Wednesday, July 03, 2002

Temp: triple digits

First sighting: mouse remains—a small twisted corpse, head and front legs missing.

Second sighting: abandoned teal-blue baseball cap hanging on a park railing.

Third sighting: dead sparrow, intact and belly up. Has the look of a creature that simply keeled over from the heat and fell out of the overhanging tree.

I stupidly trek twenty blocks running errands, and then have serious doubts about whether I can physically make it back to the office. I start bargaining with myself, repeating the image of the water bottle on my desk over and over in my mind’s eye, imagining draining it, the (admittedly lukewarm) liquid suffusing my cells. Try not to swoop up behind the little boy in front of me and steal the cold bottle he’s swinging carelessly at his side. I can tell it’s cold by the beads of water on the outside.

An elderly woman sits in a row of otherwise empty park benches, mopping her neck with what appears to be a crumpled paper towel. She has bright red lipstick on.

Strange how the body may not feel much different between 97 degrees and 100 degrees but the mind makes 100 seem impossible. You spend the whole day wandering around in it thinking, "This can’t be happening. It’s too hot to be real."

Maybe it’s because of the extra digit. You BAKE things in three-digit temperatures. Nobody ever wrote a recipe involving a two-digit temp.

Tuesday, July 02, 2002

***We interrupt this blog to bring you a bulletin. The swamp thang has taken over the city. Repeat. The swamp thang has taken over the city. Time for languid jazz and strong drinks. The part of NYC will now be played by New Orleans. Thank you. That is all.***

Monday, July 01, 2002


The post-parade detritus has gathered into the edges of sidewalk and gutter along Washington Square. Bits of purple and pink crepe paper streamers, stacked-up metal police barricades, a long lavender line painted down the center of the (one-way) street. And stickers: God Made Me Queer. Soon-to-be Married (on a hot pink sticker with some fine print explaining the symbolic mass wedding of single-sex couples whose unions are not currently recognized in the state of New York).

I was on a quest for accessories to wear to a (hetero, state-sanctioned, even partially Catholic) wedding this weekend. Wandered through Pat Fields, where the underwear was too flashy for a wedding and all the hosiery is one-size-fits-drag-queen.

By the time I escaped into the bright hot air, I was too dazed to recall my other errand—a new book. I’m almost out. A dangerous state of affairs for a boroughs commuter.

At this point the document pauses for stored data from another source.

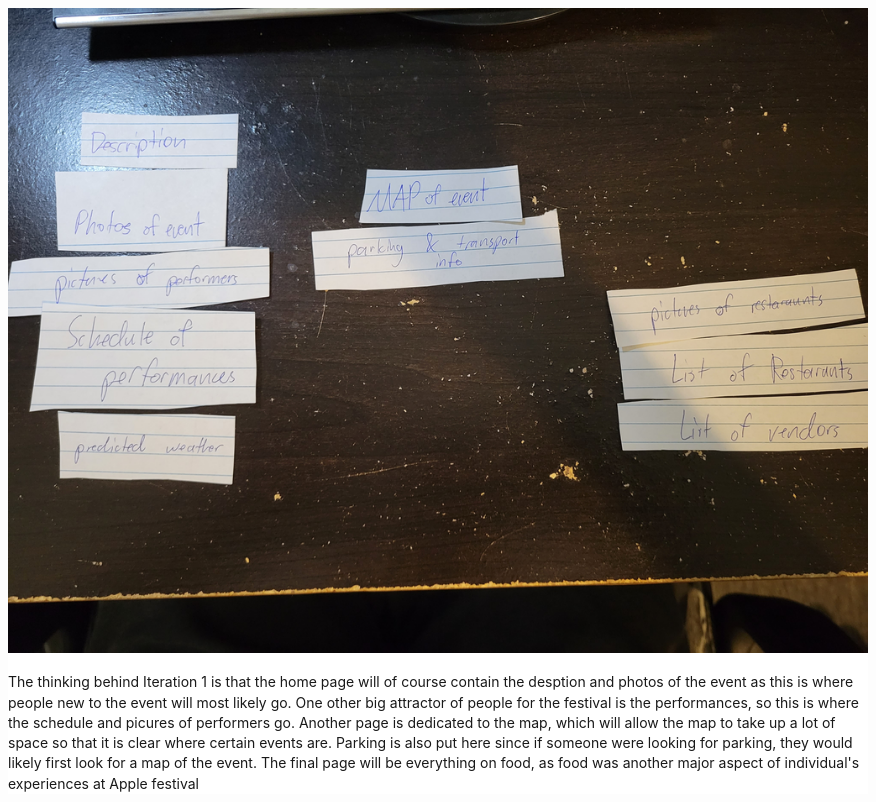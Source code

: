 ![Iteration 1](image/../../images/Iteration1.jpg)

The thinking behind Iteration 1 is that the home page will of course contain the desption and photos of the event as this is where people new to the event will most likely go. One other big attractor of people for the festival is the performances, so this is where the schedule and picures of performers go. Another page is dedicated to the map, which will allow the map to take up a lot of space so that it is clear where certain events are. Parking is also put here since if someone were looking for parking, they would likely first look for a map of the event. The final page will be everything on food, as food was another major aspect of individual's experiences at Apple festival
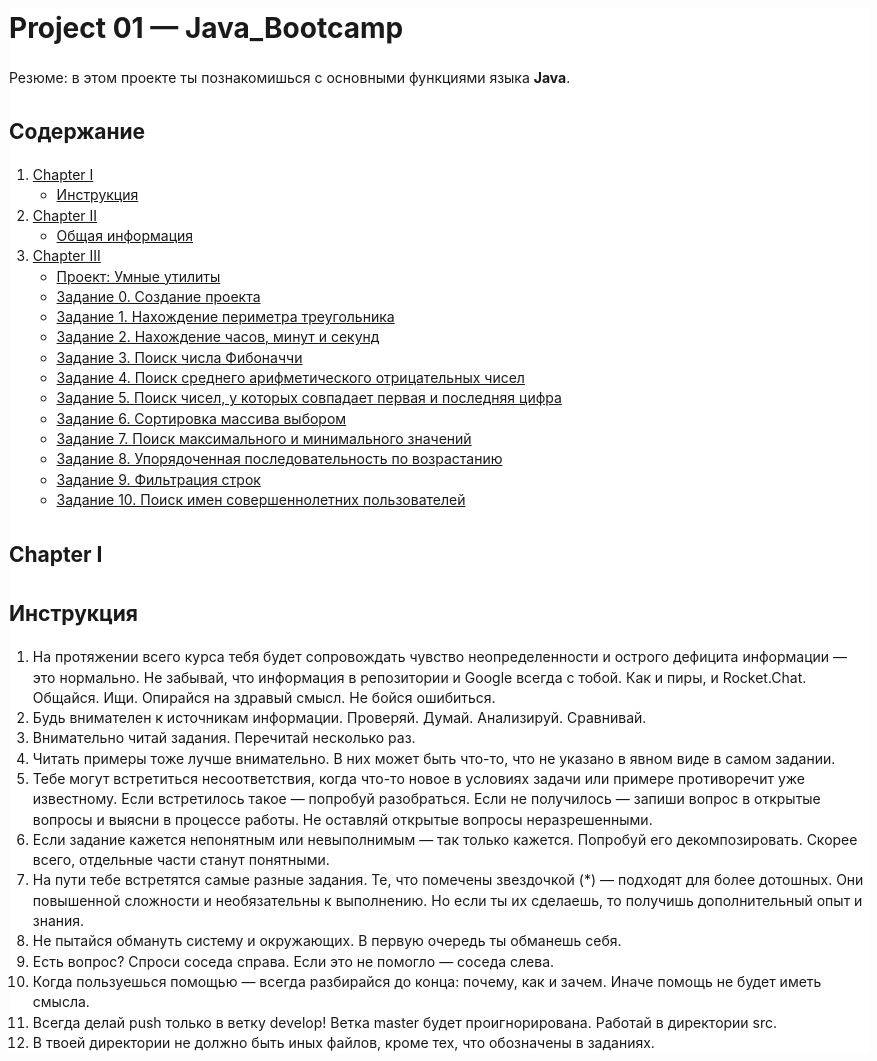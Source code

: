 # Project 01 — Java_Bootcamp  

Резюме: в этом проекте ты познакомишься с основными функциями языка **Java**. 

## Содержание
 1. [Chapter I](#chapter-i)   
     - [Инструкция](#инструкция)   
 2. [Chapter II](#chapter-ii)  
     - [Общая информация](#общая-информация)  
 3. [Chapter III](#chapter-iii)      
     - [Проект: Умные утилиты](#проект-умные-утилиты)
     - [Задание 0. Создание проекта](#задание-0-создание-проекта)  
     - [Задание 1. Нахождение периметра треугольника](#задание-1-нахождение-периметра-треугольника)  
     - [Задание 2. Нахождение часов, минут и секунд](#задание-2-нахождение-часов-минут-и-секунд)  
     - [Задание 3. Поиск числа Фибоначчи](#задание-3-поиск-числа-фибоначчи)  
     - [Задание 4. Поиск среднего арифметического отрицательных чисел](#задание-4-поиск-среднего-арифметического-отрицательных-чисел)  
     - [Задание 5. Поиск чисел, у которых совпадает первая и последняя цифра](#задание-5-поиск-чисел-у-которых-совпадает-первая-и-последняя-цифра)  
     - [Задание 6. Сортировка массива выбором](#задание-6-сортировка-массива-выбором)  
     - [Задание 7. Поиск максимального и минимального значений](#задание-7-поиск-максимального-и-минимального-значений)
     - [Задание 8. Упорядоченная последовательность по возрастанию](#задание-8-упорядоченная-последовательность-по-возрастанию) 
     - [Задание 9. Фильтрация строк](#задание-9-фильтрация-строк)  
     - [Задание 10. Поиск имен совершеннолетних пользователей](#задание-10-поиск-имен-совершеннолетних-пользователей)  



## Chapter I
## Инструкция

1. На протяжении всего курса тебя будет сопровождать чувство неопределенности и острого дефицита информации — это нормально. Не забывай, что информация в репозитории и Google всегда с тобой. Как и пиры, и Rocket.Chat. Общайся. Ищи. Опирайся на здравый смысл. Не бойся ошибиться.
2. Будь внимателен к источникам информации. Проверяй. Думай. Анализируй. Сравнивай. 
3. Внимательно читай задания. Перечитай несколько раз. 
4. Читать примеры тоже лучше внимательно. В них может быть что-то, что не указано в явном виде в самом задании.
5. Тебе могут встретиться несоответствия, когда что-то новое в условиях задачи или примере противоречит уже известному. Если встретилось такое — попробуй разобраться. Если не получилось — запиши вопрос в открытые вопросы и выясни в процессе работы. Не оставляй открытые вопросы неразрешенными. 
6. Если задание кажется непонятным или невыполнимым — так только кажется. Попробуй его декомпозировать. Скорее всего, отдельные части станут понятными. 
7. На пути тебе встретятся самые разные задания. Те, что помечены звездочкой (\*) — подходят для более дотошных. Они повышенной сложности и необязательны к выполнению. Но если ты их сделаешь, то получишь дополнительный опыт и знания.
8. Не пытайся обмануть систему и окружающих. В первую очередь ты обманешь себя.
9. Есть вопрос? Спроси соседа справа. Если это не помогло — соседа слева.
10. Когда пользуешься помощью — всегда разбирайся до конца: почему, как и зачем. Иначе помощь не будет иметь смысла.
11. Всегда делай push только в ветку develop! Ветка master будет проигнорирована. Работай в директории src.
12. В твоей директории не должно быть иных файлов, кроме тех, что обозначены в заданиях.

Walked back to work admiring the chutzpah of the little Moroccan restaurant on Thompson that is bravely waging a war against anonymity. Each time I pass by, it has put up a new ad for itself and its many delectables. Today it has two giant goldenrod yellow banners, triangular, flanking the small cluster of outdoor tables like partial tent walls. Every time I go by, I think, "I really ought to eat there. They’re trying so hard."

The few patrons I have seen seated at those little circular disk-tables out front usually look pleased, so perhaps they will get some word-of-mouth.

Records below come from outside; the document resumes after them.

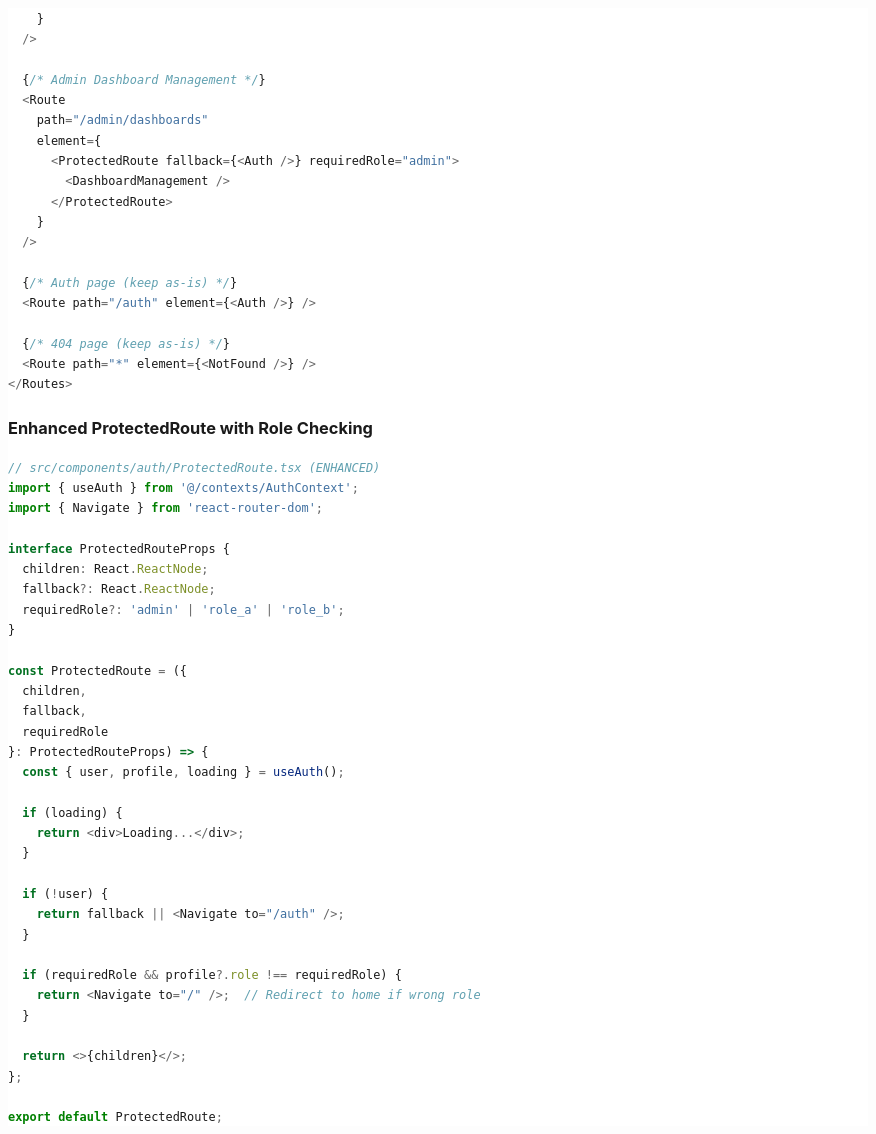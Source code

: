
 ```typescript
    } 
  />
  
  {/* Admin Dashboard Management */}
  <Route 
    path="/admin/dashboards" 
    element={
      <ProtectedRoute fallback={<Auth />} requiredRole="admin">
        <DashboardManagement />
      </ProtectedRoute>
    } 
  />
  
  {/* Auth page (keep as-is) */}
  <Route path="/auth" element={<Auth />} />
  
  {/* 404 page (keep as-is) */}
  <Route path="*" element={<NotFound />} />
</Routes>
```

### Enhanced ProtectedRoute with Role Checking

```typescript
// src/components/auth/ProtectedRoute.tsx (ENHANCED)
import { useAuth } from '@/contexts/AuthContext';
import { Navigate } from 'react-router-dom';

interface ProtectedRouteProps {
  children: React.ReactNode;
  fallback?: React.ReactNode;
  requiredRole?: 'admin' | 'role_a' | 'role_b';
}

const ProtectedRoute = ({ 
  children, 
  fallback, 
  requiredRole 
}: ProtectedRouteProps) => {
  const { user, profile, loading } = useAuth();

  if (loading) {
    return <div>Loading...</div>;
  }

  if (!user) {
    return fallback || <Navigate to="/auth" />;
  }

  if (requiredRole && profile?.role !== requiredRole) {
    return <Navigate to="/" />;  // Redirect to home if wrong role
  }

  return <>{children}</>;
};

export default ProtectedRoute;
```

Also of note: several interesting variations on outdoor menu-placards. One, held in place by a giant red plastic easel with the brand name "Little Tykes" was for a Japanese restaurant offering "free Japanese ice cream" with purchase of dinner. Another was a thick wooden music-stand style with the menu-holding device in the shape of a chunky ship's anchor.

Lots of smokers out today. Getting in their fill before the tax hike, I suppose. Never understand how they can stand to light up on a 90-degree afternoon, though. Yuck.
On a shopping excursion (mandatory, not recreational) on Sunday, a series of enthusiasts from two different groups (one of which I was expecting to see, and the other of which I didn't even identify until the 11 o'clock news offered an explanation). One group, composed largely of dark-skinned, dark-haired families with the occasional crop-shirted babe flashing her navel at all and sundry, wore a variety of garments in extremely specific hues of bright yellow and green—several appeared to have crafted their garments directly from a flag. These revelers, I discovered thanks to the news, were celebrating Brazil's win in the World Cup soccer match.

The funny thing was, there were a lot more of them, and they were a lot louder than the raindow-bedecked Pride Parade participants I expected to encounter. Granted, the parade moved downtown this year instead of ending in Central Park (in whose vicinity I was shopping), but still, it seemed a bit strange that some impromptu flaunting from nationalistic ex-pat soccer fans should overwhelm a long-established and beloved actual parade.

I mean, we're comparing a mere sports event, one which took place many leagues away from here, and was won by denizens of another country entirely, to an orchestrated event that celebrates a whole community, a vital group within our city's culture and one that has won its current place through hardships both human-imposed and natural disaster-related.

Anyway. The usual rude Monday awakening was made even worse by a jostling in my freshly-cleaned left arm by a rude fortyish white male who clearly considered his two seconds sooner to the subway platform more important than my personal space. Fucker.